CO2 is an important parameter in microbial cultures as it can inhibit or stimulate growth under certain conditions. In this experiment, where E. coli diauxie was monitored online we focused in particular on dissolved CO2 and oxygen readings. The SFR vario by PreSens allows to measure oxygen, pH, and biomass optically inside an Erlenmeyer flask, and furthermore OUR can be calculated automatically with the reader's software. We evaluated an optical CO2 sensor spot (SP-CD1, PreSens) that was read out with the SFR vario device for its suitability in online monitoring of microbial cultures. Therefore, the sensor spot was integrated, like the oxygen sensor, in the shake flask and read out with the reader optics usually used for online pH monitoring. The measurement system allows such user specific adjustments and enables online monitoring of several parameters simultaneously.

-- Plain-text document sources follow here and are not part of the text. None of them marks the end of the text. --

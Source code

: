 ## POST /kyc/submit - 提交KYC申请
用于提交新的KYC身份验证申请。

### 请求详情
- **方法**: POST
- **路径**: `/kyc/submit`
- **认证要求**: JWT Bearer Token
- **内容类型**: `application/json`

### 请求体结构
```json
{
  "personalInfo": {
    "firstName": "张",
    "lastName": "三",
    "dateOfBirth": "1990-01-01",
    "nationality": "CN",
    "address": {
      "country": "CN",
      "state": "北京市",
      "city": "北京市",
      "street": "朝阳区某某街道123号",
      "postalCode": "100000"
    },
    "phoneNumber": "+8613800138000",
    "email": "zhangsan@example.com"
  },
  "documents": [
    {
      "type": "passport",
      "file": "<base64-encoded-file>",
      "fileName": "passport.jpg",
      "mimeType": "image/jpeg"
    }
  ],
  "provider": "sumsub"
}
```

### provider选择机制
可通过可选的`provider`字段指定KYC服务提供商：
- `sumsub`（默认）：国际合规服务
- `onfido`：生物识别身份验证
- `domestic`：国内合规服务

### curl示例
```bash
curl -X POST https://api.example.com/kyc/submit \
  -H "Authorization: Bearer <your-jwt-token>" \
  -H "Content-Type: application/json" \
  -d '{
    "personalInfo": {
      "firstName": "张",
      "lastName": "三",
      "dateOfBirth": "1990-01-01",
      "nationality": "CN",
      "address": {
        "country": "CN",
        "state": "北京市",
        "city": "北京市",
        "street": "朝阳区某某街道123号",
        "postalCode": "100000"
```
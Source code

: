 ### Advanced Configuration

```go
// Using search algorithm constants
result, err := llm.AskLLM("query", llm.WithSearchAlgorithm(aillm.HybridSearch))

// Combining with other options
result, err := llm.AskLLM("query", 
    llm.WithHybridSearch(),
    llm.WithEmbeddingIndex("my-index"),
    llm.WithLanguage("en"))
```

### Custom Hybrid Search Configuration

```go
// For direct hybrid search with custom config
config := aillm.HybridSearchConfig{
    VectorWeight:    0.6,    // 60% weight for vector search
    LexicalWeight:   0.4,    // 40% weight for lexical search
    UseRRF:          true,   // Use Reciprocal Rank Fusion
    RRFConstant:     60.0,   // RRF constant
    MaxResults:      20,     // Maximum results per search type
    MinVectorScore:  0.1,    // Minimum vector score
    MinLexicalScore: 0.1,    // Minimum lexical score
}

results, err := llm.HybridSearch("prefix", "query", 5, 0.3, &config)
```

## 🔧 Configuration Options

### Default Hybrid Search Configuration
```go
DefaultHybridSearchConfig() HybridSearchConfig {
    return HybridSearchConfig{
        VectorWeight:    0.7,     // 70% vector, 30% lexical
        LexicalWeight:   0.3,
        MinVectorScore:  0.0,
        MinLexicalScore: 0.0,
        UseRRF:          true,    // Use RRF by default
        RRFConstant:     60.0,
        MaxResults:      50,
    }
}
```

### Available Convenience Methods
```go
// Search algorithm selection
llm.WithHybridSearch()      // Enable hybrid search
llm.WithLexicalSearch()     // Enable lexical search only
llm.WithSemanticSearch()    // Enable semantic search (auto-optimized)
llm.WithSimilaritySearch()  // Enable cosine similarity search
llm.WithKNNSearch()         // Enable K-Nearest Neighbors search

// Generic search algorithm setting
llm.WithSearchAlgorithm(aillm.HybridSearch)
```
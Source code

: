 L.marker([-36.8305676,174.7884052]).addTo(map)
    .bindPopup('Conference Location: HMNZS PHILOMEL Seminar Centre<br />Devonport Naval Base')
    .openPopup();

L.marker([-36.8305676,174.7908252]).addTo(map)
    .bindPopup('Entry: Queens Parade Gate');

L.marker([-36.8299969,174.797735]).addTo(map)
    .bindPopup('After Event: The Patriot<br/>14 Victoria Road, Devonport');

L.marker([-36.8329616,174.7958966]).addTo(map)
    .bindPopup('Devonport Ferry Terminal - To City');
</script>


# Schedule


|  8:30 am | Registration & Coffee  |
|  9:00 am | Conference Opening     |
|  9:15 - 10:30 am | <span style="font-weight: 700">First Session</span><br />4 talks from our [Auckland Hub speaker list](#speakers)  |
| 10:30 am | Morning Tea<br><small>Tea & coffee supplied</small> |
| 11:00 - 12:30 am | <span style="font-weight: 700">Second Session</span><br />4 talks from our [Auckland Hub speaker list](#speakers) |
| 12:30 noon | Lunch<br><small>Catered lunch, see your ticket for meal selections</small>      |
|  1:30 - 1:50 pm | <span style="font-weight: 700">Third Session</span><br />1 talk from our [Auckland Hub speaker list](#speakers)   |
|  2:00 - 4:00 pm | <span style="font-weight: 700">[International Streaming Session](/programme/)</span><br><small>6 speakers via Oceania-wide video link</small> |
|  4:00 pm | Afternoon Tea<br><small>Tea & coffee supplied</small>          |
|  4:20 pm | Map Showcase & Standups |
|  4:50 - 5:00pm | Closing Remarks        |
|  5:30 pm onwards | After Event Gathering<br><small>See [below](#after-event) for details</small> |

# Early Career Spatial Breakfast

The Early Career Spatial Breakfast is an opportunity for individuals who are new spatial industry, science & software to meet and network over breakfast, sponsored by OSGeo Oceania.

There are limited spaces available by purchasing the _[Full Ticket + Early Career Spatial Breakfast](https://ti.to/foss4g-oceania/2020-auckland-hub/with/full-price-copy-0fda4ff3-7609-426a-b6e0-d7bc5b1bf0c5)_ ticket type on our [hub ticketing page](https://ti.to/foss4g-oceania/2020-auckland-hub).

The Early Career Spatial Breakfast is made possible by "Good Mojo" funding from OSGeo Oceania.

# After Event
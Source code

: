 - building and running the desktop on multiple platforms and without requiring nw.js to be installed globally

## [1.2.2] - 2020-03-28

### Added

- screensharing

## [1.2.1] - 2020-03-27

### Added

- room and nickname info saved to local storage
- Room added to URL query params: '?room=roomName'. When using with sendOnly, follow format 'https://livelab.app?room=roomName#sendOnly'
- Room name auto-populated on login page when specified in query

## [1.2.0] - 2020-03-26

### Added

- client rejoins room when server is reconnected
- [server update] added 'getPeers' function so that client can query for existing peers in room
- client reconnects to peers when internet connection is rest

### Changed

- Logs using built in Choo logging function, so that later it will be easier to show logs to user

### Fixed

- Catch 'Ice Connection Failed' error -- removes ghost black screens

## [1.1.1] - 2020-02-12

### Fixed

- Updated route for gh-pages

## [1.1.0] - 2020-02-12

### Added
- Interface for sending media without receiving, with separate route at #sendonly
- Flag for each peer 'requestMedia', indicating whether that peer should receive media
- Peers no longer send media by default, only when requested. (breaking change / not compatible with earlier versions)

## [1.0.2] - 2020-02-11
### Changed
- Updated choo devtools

In addition to online measurement of biomass, oxygen and dCO2 we also determined pH, substrate concentrations and OD420 offline. Measuring several parameters - with all showing the same characteristics - enhanced the measurement security.
Materials & Methods
E. coli MG1655 were cultured in chemically defined medium according to Evans [1], with 0.15 % glucose and 1 % glycerin as sole carbon sources. The medium was buffered with phosphate buffer to pH 7. 500 mL plastic shake flasks with septum and a working volume of 200 mL were used for cultivation. The Erlenmeyer flasks were equipped with an oxygen sensor spot (SP-PSt3, PreSens) and additionally a CO2 sensor spot (SP-CD1, PreSens) was mounted at the flask bottom with an integration system (IS-SP, Fig. 1) supplied by the manufacturer. Both sensors were read out with the SFR vario through the flask bottom, while the reader also detected biomass via scattered light measurement (Fig. 2). The CO2 sensor was placed in the position where a pH sensor usually is integrated in the sensor flasks. This way the reader optics for pH monitoring could be used to read out the optical carbon dioxide sensor. The cultivation was incubated at 37 °C and 200 rpm. Online measurements with the SFR vario were supported by offline monitoring of pH, glucose and glycerin concentration, and determination of OD420.
Results
The graph (Fig. 3) shows the expected, characteristic course of diauxic E. coli growth. In the first growth phase (about 1 - 4 hours) glucose is used as carbon source, while glycerin is not metabolized. Biomass rises, while oxygen is consumed and CO2 produced during this phase. Oxygen consumption coupled with the simultaneous CO2 production indicate the aerobic metabolization of glucose. After about 4.5 h the dissolved oxygen level rises again temporarily while dissolved CO2 decreases. In this phase the preferred substrate glucose is completely consumed and the cells enter a short lag-phase. After a few minutes the microorganisms switch to metabolize glycerin and continue growing. Dissolved oxygen decreases with increasing cell numbers and drops down to zero level during this second growth phase. This is also displayed in a slower rise of online biomass and offline OD measurement values. Due to oxygen limitation E. coli cells can no longer grow with maximum growth rate on glycerin. The slowed down growth can be seen clearly in the bend of the dissolved CO2 curve. After about 10 h the glycerin is consumed and the culture enters stationary phase. Without substrate consumption the dissolved oxygen level rises back to 100 %, while CO2 slowly decreases.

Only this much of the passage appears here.